The STAR / Geremy Pintolo, file

MANILA, Philippines — Sen. Leila de Lima has urged the Department of Foreign Affairs to consider adherence to and adoption of the Optional Protocol to the International Covenant on Economic, Social and Cultural Rights (OP-ICESSR).

The senator filed Senate Resolution 898 to adopt the covenant, which provides for a communications procedure allowing victims of rights violations to present complaints before a committee on economic, social and cultural rights.

The protocol also provides for an inquiry procedure allowing the committee to start an investigation if it receives information that a state party has violated the ICESCR.

According to the UN, optional protocols are supplemetary treaties "which may either provide for procedures with regard to the treaty or address a substantive area related to the [main] treaty."

They are treaties in their own right and "are open to signature, accession or ratification by countries who are party to the main treaty."

“Certain individuals and sectors are vulnerable to civil and political rights violations given their economic, social, and cultural conditions,” De Lima said in her resolution.

The senator noted that the optional protocol could push for further development and crafting of more laws and policies that "uplift the dignity of all, and strengthen the existing legal system."

In her resolution, De Lima lamented how poverty still persists in the Philippines.

"Despite the considerable economic growth rate in recent years, 2015 data from the Philippine Statistics Authority reveals that 16.5% of Filipino families, or 21.6% of the entire population, are poor," the resolution read.

This data show that about 21.9 million Filipinos cannot afford basic food and non-food needs, the senator added.

Philippines ratified ICESCR in 1974

In June 7, 1974, the Philippines was among the 184 United Nations member-states that ratified the ICESCR, that provided a range of economic, social and cultural rights of individuals.
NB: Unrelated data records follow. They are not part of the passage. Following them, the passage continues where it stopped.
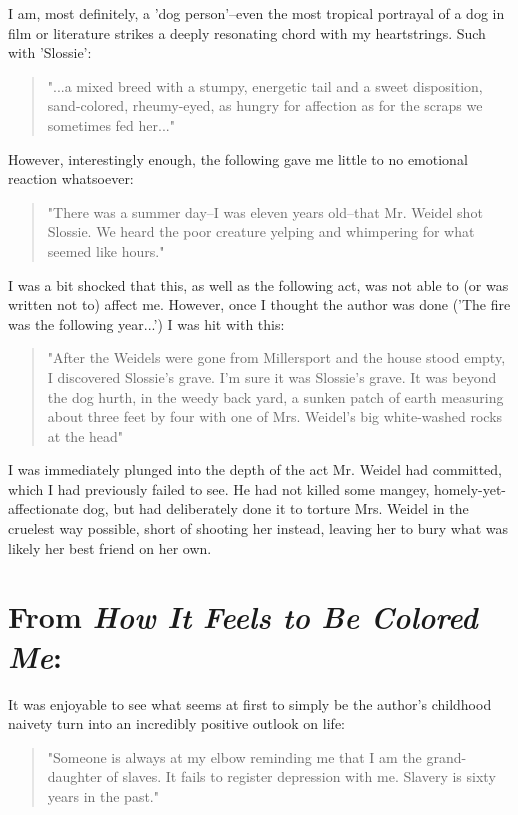 \documentclass[letterpaper]{article}
\begin{document}
   I am, most definitely, a 'dog person'--even the most tropical portrayal of a dog in film or literature strikes a deeply resonating chord with my heartstrings. Such with 'Slossie':

   \begin{quote}
   "...a mixed breed with a stumpy, energetic tail and a sweet disposition, sand-colored, rheumy-eyed, as hungry for affection as for the scraps we sometimes fed her..."
   \end{quote}

   However, interestingly enough, the following gave me little to no emotional reaction whatsoever:

   \begin{quote}
   "There was a summer day--I was eleven years old--that Mr. Weidel shot Slossie. We heard the poor creature yelping and whimpering for what seemed like hours."
   \end{quote}

   I was a bit shocked that this, as well as the following act, was not able to (or was written not to) affect me. However, once I thought the author was done ('The fire was the following year...') I was hit with this:

   \begin{quote}
   "After the Weidels were gone from Millersport and the house stood empty, I discovered Slossie's grave. I'm sure it was Slossie's grave. It was beyond the dog hurth, in the weedy back yard, a sunken patch of earth measuring about three feet by four with one of Mrs. Weidel's big white-washed rocks at the head"
   \end{quote}

   I was immediately plunged into the depth of the act Mr. Weidel had committed, which I had previously failed to see. He had not killed some mangey, homely-yet-affectionate dog, but had deliberately done it to torture Mrs. Weidel in the cruelest way possible, short of shooting her instead, leaving her to bury what was likely her best friend on her own.

   \section{From \emph{How It Feels to Be Colored Me}:}

   It was enjoyable to see what seems at first to simply be the author's childhood naivety turn into an incredibly positive outlook on life:

   \begin{quote}
   "Someone is always at my elbow reminding me that I am the grand-daughter of slaves. It fails to register depression with me. Slavery is sixty years in the past."
   \end{quote}
\end{document}
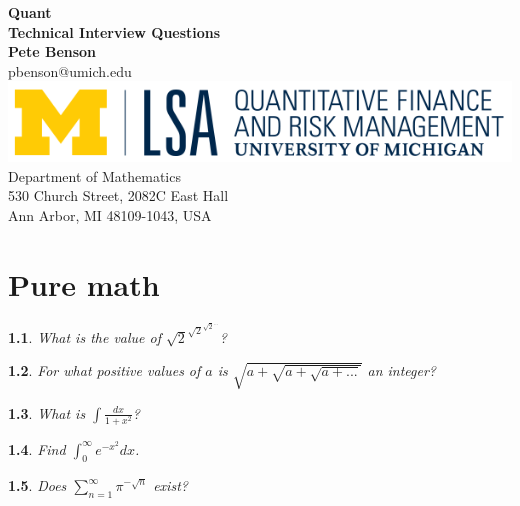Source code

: \documentclass{report}
\newtheorem{problem}{}
\numberwithin{problem}{chapter} %
\newcommand{\ds}{\displaystyle}
\begin{document}
\begin{titlepage}
\begin{center}
 {\huge\bfseries Quant\\Technical Interview Questions\\}
 \vspace{1.5cm}
 {\bfseries Pete Benson}\\[5pt]
 pbenson@umich.edu\\[14pt]
 \vspace{10cm}
\includegraphics{QFRM_rgb}\\[5pt]
{Department of Mathematics}\\[5pt]
{530 Church Street, 2082C East Hall}\\[5pt]
{Ann Arbor, MI 48109-1043,
 USA}\\
 \vfill

\end{center}
\end{titlepage}

\chapter{Pure math}

\begin{problem}
\cite{CRACK}
What is the value of $\sqrt{2}^{\sqrt{2}^{{\sqrt{2}^{...}}}}$?
\end{problem}

\begin{problem}
For what positive values of $a$ is $\sqrt{a +\sqrt{a +\sqrt{a +...}}}$  an integer?
\end{problem}

\begin{problem}
What is $\ds \int \frac{dx}{1+x^2}$?
\end{problem}

\begin{problem}
Find $\ds \int_0^\infty e^{-x^2}dx$.
\end{problem}

\begin{problem}
Does $\ds \sum_{n=1}^\infty \pi^{-\sqrt{n}}$ exist?
\end{problem}
\end{document}
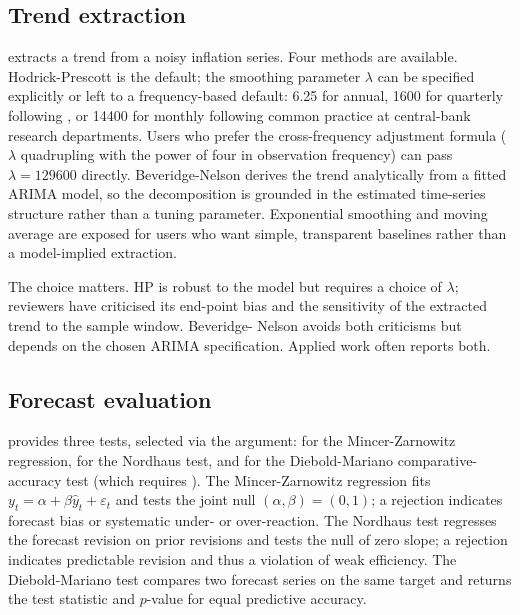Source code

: \subsection{Trend extraction}\label{trend-extraction}

 extracts a trend from
a noisy inflation series. Four methods are available. Hodrick-Prescott
is the default; the smoothing parameter \(\lambda\) can be specified
explicitly or left to a frequency-based default: 6.25 for annual, 1600
for quarterly following \citet{hodrick1997postwar}, or 14400 for monthly
following common practice at central-bank research departments. Users
who prefer the \citet{ravn2002adjusting} cross-frequency adjustment
formula (\(\lambda\) quadrupling with the power of four in observation
frequency) can pass \(\lambda = 129600\) directly. Beveridge-Nelson
derives the trend analytically from a fitted ARIMA model, so the
decomposition is grounded in the estimated time-series structure rather
than a tuning parameter. Exponential smoothing and moving average are
exposed for users who want simple, transparent baselines rather than a
model-implied extraction.

The choice matters. HP is robust to the model but requires a choice of
\(\lambda\); reviewers have criticised its end-point bias and the
sensitivity of the extracted trend to the sample window. Beveridge-
Nelson avoids both criticisms but depends on the chosen ARIMA
specification. Applied work often reports both.

\subsection{Forecast evaluation}\label{forecast-evaluation}


provides three tests, selected via the  argument:
 for the Mincer-Zarnowitz regression, 
for the Nordhaus test, and  for the Diebold-Mariano
comparative-accuracy test (which requires ). The
Mincer-Zarnowitz regression fits \(y_t = \alpha +
\beta \hat y_t + \varepsilon_t\) and tests the joint null
\((\alpha, \beta) = (0, 1)\); a rejection indicates forecast bias or
systematic under- or over-reaction. The Nordhaus test regresses the
forecast revision on prior revisions and tests the null of zero slope; a
rejection indicates predictable revision and thus a violation of weak
efficiency. The Diebold-Mariano test compares two forecast series on the
same target and returns the test statistic and \(p\)-value for equal
predictive accuracy.

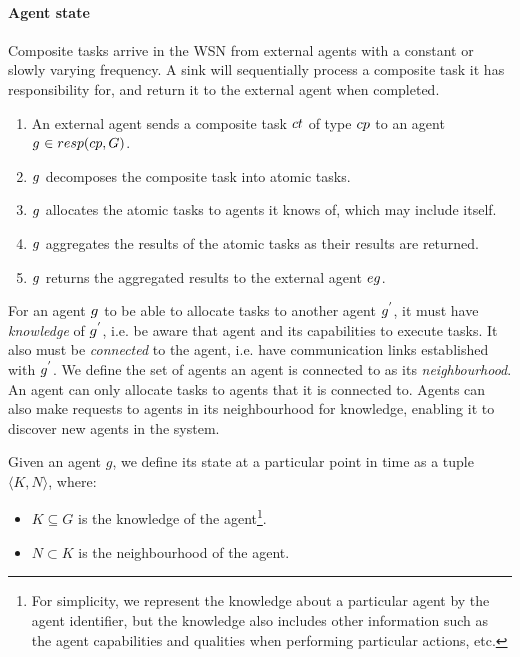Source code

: \paragraph{Agent state}

Composite tasks arrive in the WSN from external agents with a constant or slowly varying frequency. A sink will sequentially process a composite task it has responsibility for, and return it to the external agent when completed.
\begin{enumerate}
	\item An external agent sends a composite task $\varCompositeTask{}{}$ of type $\varCompositeTaskType{}{}$ to an agent $\varAgent{}{} \in \functionTaskResponsibilities{}{}$. 
	\item $g_{}^{}$ decomposes the composite task into atomic tasks.
	\item $g_{}^{}$ allocates the atomic tasks to agents it knows of, which may include itself.
	\item $g_{}^{}$ aggregates the results of the atomic tasks as their results are returned.
	\item $g_{}^{}$ returns the aggregated results to the external agent $\varExternalAgent{}{}$.
\end{enumerate}

For an agent $g_{}^{}$ to be able to allocate tasks to another agent $g_{}^{'}$, it must have \textit{knowledge} of $g_{}^{'}$, i.e. be aware that agent and its capabilities to execute tasks. It also must be \textit{connected} to the agent, i.e. have communication links established with $g_{}^{'}$. We define the set of agents an agent is connected to as its \textit{neighbourhood}. An agent can only allocate tasks to agents that it is connected to. Agents can also make requests to agents in its neighbourhood for knowledge, enabling it to discover new agents in the system.
 

\begin{definition}
	\label{def:agent-state}
	Given an agent $g$, we define its state at a particular point in time as a tuple $\langle K, N\rangle$, where:
	\begin{itemize}
		\item $K\subseteq G$ is the knowledge of the agent\footnote{For simplicity, we represent the knowledge about a particular agent by the agent identifier, but the knowledge also includes other information such as the agent capabilities and qualities when performing particular actions, etc. }.
		\item $N\subset K$ is the neighbourhood of the agent.
	\end{itemize}
\end{definition}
Section 1, Article XIII of the 1987 Constitution also provides that "[t]he Congress shall give highest priority to the enactment of measures that protect and enhance the right of all the people to human dignity, reduce social, economic, and political inequalities, and remove cultural inequities by equitably diffusing wealth and political power for the common good."

It would be ideal for the country to adopt the optional protocol in the spirit of the Constitution and the Philippines' adherence to the ICESCR, the senator said. 

The ICESCR and the International Covenant on Civil and Political Rights, together with the Universal Declaration on Human Rights, form the International Bill of Rights.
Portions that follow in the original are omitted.